Trump spoke of the victim, Heather Heyer, who died when Fields was caught on video appearing to deliberately plow his vehicle into a group of people protesting the rally. Trump also paid tribute to two Virginia state troopers who died on the job over the weekend. Those three victims, Trump said, “exemplify the very best of America and our hearts go out to their family and friends.”

Trump’s do-over remarks came in response to crushing public pressure, after failing to a deliver a full-throated condemnation of the violent weekend that began as a protest of Charlottesville’s plans to remove a statue of a Confederate statue. Among rally organizers: Trump champion and former KKK chief David Duke, who had told reporters they were “taking back” the country per Trump’s campaign promises.

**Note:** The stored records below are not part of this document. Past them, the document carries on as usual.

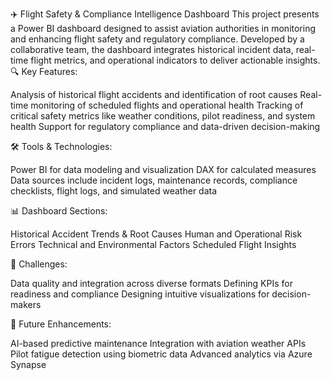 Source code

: 
✈️ Flight Safety & Compliance Intelligence Dashboard
This project presents a Power BI dashboard designed to assist aviation authorities in monitoring and enhancing flight safety and regulatory compliance. Developed by a collaborative team, the dashboard integrates historical incident data, real-time flight metrics, and operational indicators to deliver actionable insights.
🔍 Key Features:

Analysis of historical flight accidents and identification of root causes
Real-time monitoring of scheduled flights and operational health
Tracking of critical safety metrics like weather conditions, pilot readiness, and system health
Support for regulatory compliance and data-driven decision-making

🛠 Tools & Technologies:

Power BI for data modeling and visualization
DAX for calculated measures
Data sources include incident logs, maintenance records, compliance checklists, flight logs, and simulated weather data

📊 Dashboard Sections:

Historical Accident Trends & Root Causes
Human and Operational Risk Errors
Technical and Environmental Factors
Scheduled Flight Insights

🚧 Challenges:

Data quality and integration across diverse formats
Defining KPIs for readiness and compliance
Designing intuitive visualizations for decision-makers

🚀 Future Enhancements:

AI-based predictive maintenance
Integration with aviation weather APIs
Pilot fatigue detection using biometric data
Advanced analytics via Azure Synapse
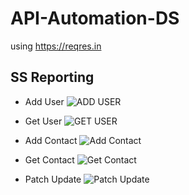 # API-Automation-DS
using https://reqres.in
## SS Reporting
* Add User
  ![ADD USER](https://github.com/NYANGG12/API-Automation-DS/blob/main/SS/ADD%20USER.png)

* Get User
  ![GET USER](https://github.com/NYANGG12/API-Automation-DS/blob/main/SS/GET%20USER.png)

* Add Contact
  ![Add Contact](https://github.com/NYANGG12/API-Automation-DS/blob/main/SS/ADD%20CONTACT.png)

* Get Contact
  ![Get Contact](https://github.com/NYANGG12/API-Automation-DS/blob/main/SS/GET%20CONTACT.png)

* Patch Update
  ![Patch Update](https://github.com/NYANGG12/API-Automation-DS/blob/main/SS/PATCH%20UPDATE.png)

On Saturday, Trump got blasted by media and even some Republic lawmakers for his “many sides” statement on the Charlottesville violence.

“We condemn in the strongest possible terms this egregious display of hatred, bigotry and violence on many sides, on many sides,” Trump had said Saturday in his statement from his private golf club.  “It has been going on for a long time in our country — not Donald Trump, not Barack Obama. It has been going on for a long, long time. It has no place in America.”

Mirroring his handling of a campaign endorsement from Duke,  Trump in his Saturday remarks had dodged referencing white nationalism, and left it to others in his administration to do damage control, insisting Trump had done what he had not – this time including Attorney General Jeff Sessions and First Daughter Ivanka Trump:

Count Ana Navarro among those today saying it’s way too late for Trump’s remarks. Early this morning, on CNN, the GOP strategist said that Saturday had been “such a moment for [Trump].

“And he blew it to such a level, in order to pander to members of his base who he did not want to antagonize at a moment when the country wanted so badly needed to hear from the president of the United States about healing and unity and condemning white supremacy and condemning racism and condemning Neo-Nazis.”

“He was a coward,” Navarro blasted. “He did not have the spine to behave like the leader of the Untied States,” she added, calling him a “nincompoop.”